───── Entries provided ─────

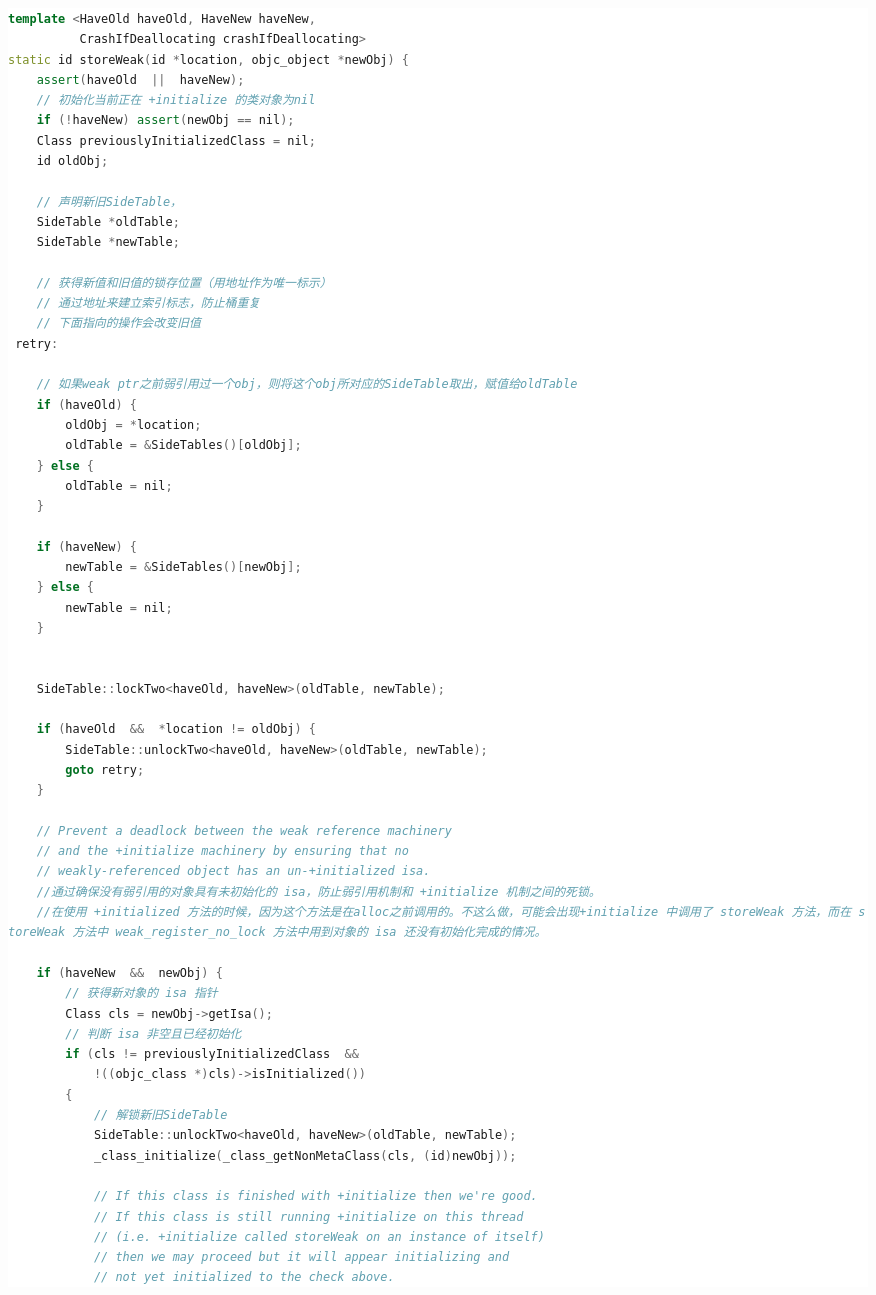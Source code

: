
 ```C++
template <HaveOld haveOld, HaveNew haveNew,
          CrashIfDeallocating crashIfDeallocating>
static id storeWeak(id *location, objc_object *newObj) {
    assert(haveOld  ||  haveNew);
    // 初始化当前正在 +initialize 的类对象为nil
    if (!haveNew) assert(newObj == nil);
    Class previouslyInitializedClass = nil;
    id oldObj;
    
    // 声明新旧SideTable，
    SideTable *oldTable;
    SideTable *newTable;

    // 获得新值和旧值的锁存位置（用地址作为唯一标示）
    // 通过地址来建立索引标志，防止桶重复
    // 下面指向的操作会改变旧值
 retry:
    
    // 如果weak ptr之前弱引用过一个obj，则将这个obj所对应的SideTable取出，赋值给oldTable
    if (haveOld) {
        oldObj = *location;
        oldTable = &SideTables()[oldObj];
    } else {
        oldTable = nil;
    }
    
    if (haveNew) {
        newTable = &SideTables()[newObj];
    } else {
        newTable = nil;
    }

    
    SideTable::lockTwo<haveOld, haveNew>(oldTable, newTable);

    if (haveOld  &&  *location != oldObj) {
        SideTable::unlockTwo<haveOld, haveNew>(oldTable, newTable);
        goto retry;
    }

    // Prevent a deadlock between the weak reference machinery
    // and the +initialize machinery by ensuring that no 
    // weakly-referenced object has an un-+initialized isa.
    //通过确保没有弱引用的对象具有未初始化的 isa，防止弱引用机制和 +initialize 机制之间的死锁。
    //在使用 +initialized 方法的时候，因为这个方法是在alloc之前调用的。不这么做，可能会出现+initialize 中调用了 storeWeak 方法，而在 storeWeak 方法中 weak_register_no_lock 方法中用到对象的 isa 还没有初始化完成的情况。

    if (haveNew  &&  newObj) {
        // 获得新对象的 isa 指针
        Class cls = newObj->getIsa();
        // 判断 isa 非空且已经初始化
        if (cls != previouslyInitializedClass  &&  
            !((objc_class *)cls)->isInitialized()) 
        {
            // 解锁新旧SideTable
            SideTable::unlockTwo<haveOld, haveNew>(oldTable, newTable);
            _class_initialize(_class_getNonMetaClass(cls, (id)newObj));

            // If this class is finished with +initialize then we're good.
            // If this class is still running +initialize on this thread 
            // (i.e. +initialize called storeWeak on an instance of itself)
            // then we may proceed but it will appear initializing and 
            // not yet initialized to the check above.
```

─────

What needs to be done: Lines with the word "this": copy each one from the data above.

Exercise answer:
            // If this class is finished with +initialize then we're good.
            // If this class is still running +initialize on this thread 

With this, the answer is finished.